Data for processing:
== Segment start ==

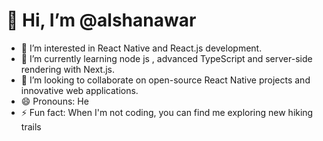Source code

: # 👋 Hi, I’m @alshanawar

- 👀 I’m interested in React Native and React.js development.
- 🌱 I’m currently learning node js ,  advanced TypeScript and server-side rendering with Next.js.
- 💞️ I’m looking to collaborate on open-source React Native projects and innovative web applications.
- 😄 Pronouns: He
- ⚡ Fun fact: When I'm not coding, you can find me exploring new hiking trails 
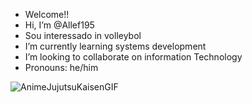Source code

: -  Welcome!!
-  Hi, I’m @Allef195
-  Sou interessado in volleybol
-  I’m currently learning systems development
-  I’m looking to collaborate on information Technology
-  Pronouns: he/him


![AnimeJujutsuKaisenGIF](https://github.com/user-attachments/assets/ebe30fb8-485a-4061-8aa4-2b858380308f)
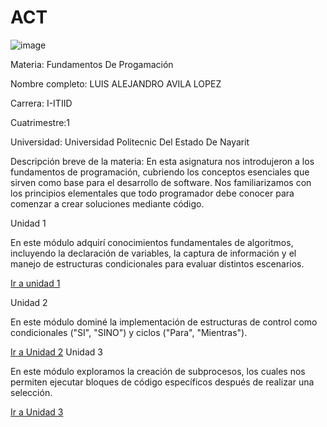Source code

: # ACT
![image](https://github.com/user-attachments/assets/9784b92f-f786-4556-9537-7244eb18580c)



Materia: Fundamentos De Progamación

Nombre completo: LUIS ALEJANDRO AVILA LOPEZ

Carrera: I-ITIID

Cuatrimestre:1

Universidad: Universidad Politecnic Del Estado De Nayarit

Descripción breve de la materia:
En esta asignatura nos introdujeron a los fundamentos de programación, cubriendo los conceptos esenciales que sirven como base para el desarrollo de software. Nos familiarizamos con los principios elementales que todo programador debe conocer para comenzar a crear soluciones mediante código.


Unidad 1

En este módulo adquirí conocimientos fundamentales de algoritmos, incluyendo la declaración de variables, la captura de información y el manejo de estructuras condicionales para evaluar distintos escenarios.

[Ir a unidad 1](https://github.com/avila487/ACT/tree/main/U1)

Unidad 2

En este módulo dominé la implementación de estructuras de control como condicionales ("SI", "SINO") y ciclos ("Para", "Mientras").


[Ir a Unidad 2](https://github.com/avila487/ACT/tree/main/U2)
Unidad 3

En este módulo exploramos la creación de subprocesos, los cuales nos permiten ejecutar bloques de código específicos después de realizar una selección.

[Ir a Unidad 3](https://github.com/avila487/ACT/tree/main/U3)
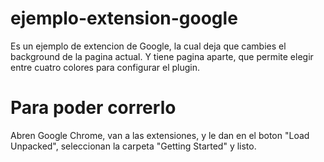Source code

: # ejemplo-extension-google
Es un ejemplo de extencion de Google, la cual deja que cambies el background de la pagina actual. Y tiene pagina aparte, que permite elegir entre cuatro colores para configurar el plugin.

# Para poder correrlo
Abren Google Chrome, van a las extensiones, y le dan en el boton  "Load Unpacked", seleccionan la carpeta "Getting Started" y listo.
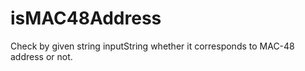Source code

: # isMAC48Address
Check by given string inputString whether it corresponds to MAC-48 address or not.
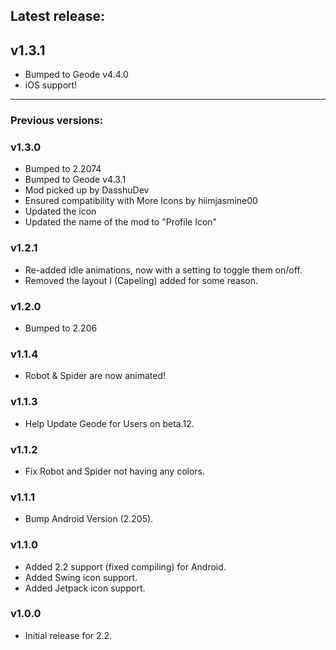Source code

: ## Latest release:
## <cj>v1.3.1</c>
- Bumped to Geode v4.4.0
- iOS support!

---

### Previous versions:

### v1.3.0
- Bumped to 2.2074
- Bumped to Geode v4.3.1
- Mod picked up by DasshuDev
- Ensured compatibility with More Icons by hiimjasmine00
- Updated the icon
- Updated the name of the mod to "Profile Icon"

### v1.2.1
- Re-added idle animations, now with a setting to toggle them on/off.
- Removed the layout I (Capeling) added for some reason.

### v1.2.0
- Bumped to 2.206

### v1.1.4
- Robot & Spider are now animated!

### v1.1.3
- Help Update Geode for Users on beta.12.

### v1.1.2
- Fix Robot and Spider not having any colors.

### v1.1.1
- Bump Android Version (2.205).

### v1.1.0
- Added 2.2 support (fixed compiling) for Android.
- Added Swing icon support.
- Added Jetpack icon support.

### v1.0.0
- Initial release for 2.2.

== Segment end ==

Copy exactly the stretch of data above from the line with "- Bumped to 2.2074" through the line with "- Removed the", and omit all other lines.

Response to this exercise:
- Bumped to 2.2074
- Bumped to Geode v4.3.1
- Mod picked up by DasshuDev
- Ensured compatibility with More Icons by hiimjasmine00
- Updated the icon
- Updated the name of the mod to "Profile Icon"

### v1.2.1
- Re-added idle animations, now with a setting to toggle them on/off.
- Removed the layout I (Capeling) added for some reason.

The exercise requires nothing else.